Chinese passport-holders can visit some 18 foreign countries and regions without first having to acquire visas but the exit and entry inspection could bar Chinese nationals from leaving the country if their destination does not fit with the government protocol.
The Beijing General Station of Exit and Entry Frontier Inspection said on Tuesday on its official Sina Weibo account that its intention as one that "does not want to stop travelers but the inspection station itself has to follow protocols issued by the Ministry of Public Security."
The Inspection said it had not received instructions from the Ministry of Public Security to implement the visa-free policy in certain countries.
China's Ministry of Foreign Affairs must first sign visa-free agreements with relevant countries for such a policy to be fully understood and implemented by both sides.
The foreign ministry would then inform the Ministry of Public Security, which would make new protocols and pass them on to inspection stations, according to the Weibo post.
"Otherwise the visa-free or visa-on-arrival policy, as declared by some countries unilaterally, cannot be honored from our side," the post said.
Chinese travelers face difficulties traveling to some foreign countries owing to historical reasons, the Inspection said.

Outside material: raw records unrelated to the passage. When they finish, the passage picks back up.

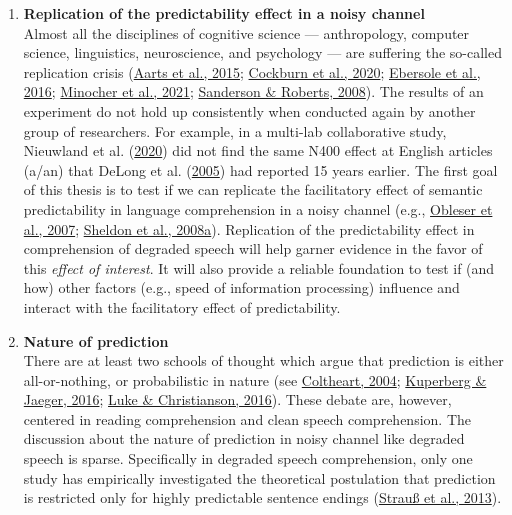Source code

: \documentclass[a4paper, nobind]{templates/ociamthesis}
\begin{document}
\begin{enumerate}
\def\labelenumi{(\arabic{enumi})}
\item
  \textbf{Replication of the predictability effect in a noisy channel}\\
  Almost all the disciplines of cognitive science --- anthropology, computer science, linguistics, neuroscience, and psychology --- are suffering the so-called replication crisis (\protect\hyperlink{ref-OSC2015}{Aarts et al., 2015}; \protect\hyperlink{ref-Cockburn2020}{Cockburn et al., 2020}; \protect\hyperlink{ref-Ebersole2016}{Ebersole et al., 2016}; \protect\hyperlink{ref-Minocher2021}{Minocher et al., 2021}; \protect\hyperlink{ref-Sanderson2008}{Sanderson \& Roberts, 2008}).
  The results of an experiment do not hold up consistently when conducted again by another group of researchers.
  For example, in a multi-lab collaborative study, Nieuwland et al. (\protect\hyperlink{ref-Nieuwland2020a}{2020}) did not find the same N400 effect at English articles (a/an) that DeLong et al. (\protect\hyperlink{ref-Delong2005}{2005}) had reported 15 years earlier.
  The first goal of this thesis is to test if we can replicate the facilitatory effect of semantic predictability in language comprehension in a noisy channel (e.g., \protect\hyperlink{ref-Obleser2007}{Obleser et al., 2007}; \protect\hyperlink{ref-Sheldon2008a}{Sheldon et al., 2008a}).
  Replication of the predictability effect in comprehension of degraded speech
  will help garner evidence in the favor of this \emph{effect of interest}.
  It will also provide a reliable foundation to test if (and how) other factors (e.g., speed of information processing) influence and interact with the facilitatory effect of predictability.
\item
  \textbf{Nature of prediction}\\
  There are at least two schools of thought which argue that prediction is either all-or-nothing, or probabilistic in nature (see \protect\hyperlink{ref-Coltheart2004}{Coltheart, 2004}; \protect\hyperlink{ref-Kuperberg2016}{Kuperberg \& Jaeger, 2016}; \protect\hyperlink{ref-Luke2016}{Luke \& Christianson, 2016}).
  These debate are, however, centered in reading comprehension and clean speech comprehension.
  The discussion about the nature of prediction in noisy channel like degraded speech is sparse.
  Specifically in degraded speech comprehension, only one study has empirically investigated the theoretical postulation that prediction is restricted only for highly predictable sentence endings (\protect\hyperlink{ref-Strauss2013}{Strauß et al., 2013}).

\end{enumerate}
\end{document}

"In earlier times, China had launched strict exit and entry policies to control the number of people traveling abroad. Many Chinese people tried to find their way into developed countries and stay there as illegal immigrants, triggering complaints from immigration departments of those countries," the Weibo post added.
"The complaints have in turn prompted authorities to strengthen the crackdown on illegal immigration."

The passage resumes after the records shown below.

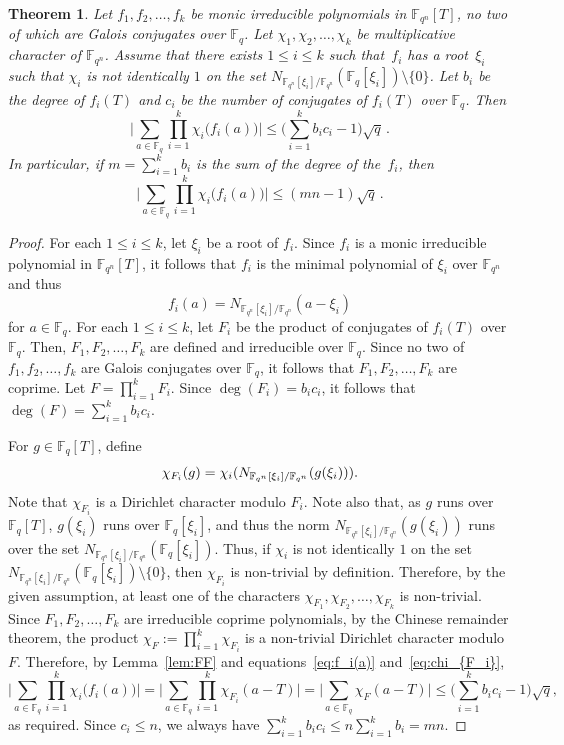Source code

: \documentclass[12pt,reqno]{amsart}
\newtheorem{thm}{Theorem}[section]
\theoremstyle{definition}
\newcommand{\F}{\mathbb{F}}
\begin{document}
\begin{thm}\label{thm:main3}
Let $f_1, f_2,\ldots, f_k$ be monic irreducible polynomials in $\F_{q^n}[T]$, no two of which are Galois conjugates over $\F_q$.  Let $\chi_1,\chi_2,\ldots, \chi_k$ be multiplicative character of $\F_{q^n}$. Assume that there exists $1\leq i \leq k$ such that~$f_i$ has a root~$\xi_i$ such that $\chi_i$ is not identically $1$ on the set $N_{\F_{q^n}[\xi_i]/\F_{q^n}}(\F_q[\xi_i]) \setminus \{0\}$. Let $b_i$ be the degree of $f_i(T)$ and $c_i$ be the number of conjugates of $f_i(T)$ over $\F_q$. Then 
$$\bigg |\sum_{a\in\mathbb{F}_q}\prod_{i=1}^k\chi_i\big(f_i(a)\big) \bigg|\le\bigg(\sum_{i=1}^{k} b_ic_i {}-1\bigg)\sqrt q \,.$$   
In particular, if $m = \sum_{i=1}^{k} b_i$ is the sum of the degree of the~$f_i$, then 
$$\bigg |\sum_{a\in\mathbb{F}_q}\prod_{i=1}^k\chi_i\big(f_i(a)\big) \bigg|\le(mn-1)\sqrt q \,.$$    
\end{thm}
\begin{proof}
For each $1 \leq i \leq k$, let $\xi_i$ be a root of $f_i$. Since $f_i$ is a monic irreducible polynomial in $\F_{q^n}[T]$, it follows that $f_i$ is the minimal polynomial of $\xi_i$ over $\F_{q^n}$ and thus 
\begin{equation}\label{eq:f_i(a)}
f_i(a)=N_{\F_{q^n}[\xi_i]/\F_{q^n}}(a-\xi_i)    
\end{equation}
for $a \in \F_q$. For each $1 \leq i \leq k$, let $F_i$ be the product of conjugates of $f_i(T)$ over $\F_q$. Then, $F_1, F_2, \ldots, F_k$ are defined and irreducible over $\F_q$. Since no two of $f_1, f_2,\ldots, f_k$ are Galois conjugates over $\F_q$, it follows that $F_1, F_2, \ldots, F_k$ are coprime. Let $F=\prod_{i=1}^k F_i$. %
Since $\deg(F_i)=b_ic_i$, it follows that $\deg(F)=\sum_{i=1}^k b_ic_i$.

For $g \in \F_q[T]$, define 
\begin{equation}\label{eq:chi_{F_i}}
\chi_{F_i}(g)=\chi_i(N_{\F_{q^n}[\xi_i]/\F_{q^n}}(g(\xi_i))).
\end{equation}
Note that $\chi_{F_i}$ is a Dirichlet character modulo $F_i$. Note also that, as $g$ runs over $\F_q[T]$, $g(\xi_i)$ runs over $\F_q[\xi_i]$, and thus the norm $N_{\F_{q^n}[\xi_i]/\F_{q^n}}(g(\xi_i))$ runs over the set $N_{\F_{q^n}[\xi_i]/\F_{q^n}}(\F_q[\xi_i])$. Thus, if $\chi_i$ is not identically $1$ on the set $N_{\F_{q^n}[\xi_i]/\F_{q^n}}(\F_q[\xi_i]) \setminus \{0\}$, then $\chi_{F_i}$ is non-trivial by definition. Therefore, by the given assumption, at least one of the characters $\chi_{F_1}, \chi_{F_2}, \ldots, \chi_{F_k}$ is non-trivial. Since $F_1, F_2, \ldots, F_k$ are irreducible coprime polynomials, by the Chinese remainder theorem, the product $\chi_F:=\prod_{i=1}^k \chi_{F_i}$ is a non-trivial Dirichlet character modulo $F$. Therefore, by Lemma~\ref{lem:FF} and equations~\eqref{eq:f_i(a)} and~\eqref{eq:chi_{F_i}},
$$
\bigg |\sum_{a\in\mathbb{F}_q}\prod_{i=1}^k\chi_i\big(f_i(a)\big) \bigg|=\bigg |\sum_{a\in\mathbb{F}_q}\prod_{i=1}^k\chi_{F_i}(a-T) \bigg|=\bigg |\sum_{a\in\mathbb{F}_q}\chi_{F}(a-T) \bigg|\leq \bigg(\sum_{i=1}^k b_ic_i-1\bigg)\sqrt{q},
$$
as required. Since $c_i \leq n$, we always have $\sum_{i=1}^k b_ic_i \leq n \sum_{i=1}^k b_i=mn$.
\end{proof}
\end{document}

The 18 countries and regions are Mauritius, Jeju Island in South Korea, Commonwealth of the Northern Mariana Islands, Indonesia, San Marino, Seychelles, Samoa, Maldives, Haiti, Georgia, Brunei, Fiji, Comoros, Palau, Bahrain, Jordan, and Myanmar.

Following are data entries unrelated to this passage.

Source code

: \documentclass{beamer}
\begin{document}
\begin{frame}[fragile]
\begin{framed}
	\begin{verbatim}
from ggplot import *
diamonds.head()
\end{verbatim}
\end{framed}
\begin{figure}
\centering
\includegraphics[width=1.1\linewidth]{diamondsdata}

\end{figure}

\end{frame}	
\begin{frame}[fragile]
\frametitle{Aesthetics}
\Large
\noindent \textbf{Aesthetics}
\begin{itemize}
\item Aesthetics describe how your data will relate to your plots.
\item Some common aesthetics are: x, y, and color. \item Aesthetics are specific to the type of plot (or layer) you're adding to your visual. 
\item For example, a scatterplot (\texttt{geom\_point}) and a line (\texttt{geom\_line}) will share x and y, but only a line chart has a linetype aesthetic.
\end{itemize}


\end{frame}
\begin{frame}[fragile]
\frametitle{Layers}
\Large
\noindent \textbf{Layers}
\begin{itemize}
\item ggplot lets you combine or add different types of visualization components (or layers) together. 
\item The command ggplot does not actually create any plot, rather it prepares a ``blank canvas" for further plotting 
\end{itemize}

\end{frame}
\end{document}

Chinese nationals can also travel to Timor Leste without a visa but will need an approval letter from its embassy in China.
Among all 18 countries, China has signed memorandums with Mauritius, San Marino and Seychelles, agreeing mutually of visa-free policies.
The news report has shocked many Chinese Netizens, many of whom are from the younger generation and view the current visa policy as "inconvenient" and "inconsistent" with China's status as the world's second-largest economy.
China is working to sign a no-visa agreement next year with Thailand.
The new agreement could open a door in terms of visa policies with other countries, according to the Inspection, which also said that the number of countries that offer on-arrival visas or visa-free policies could increase from 18 to 180 in coming years.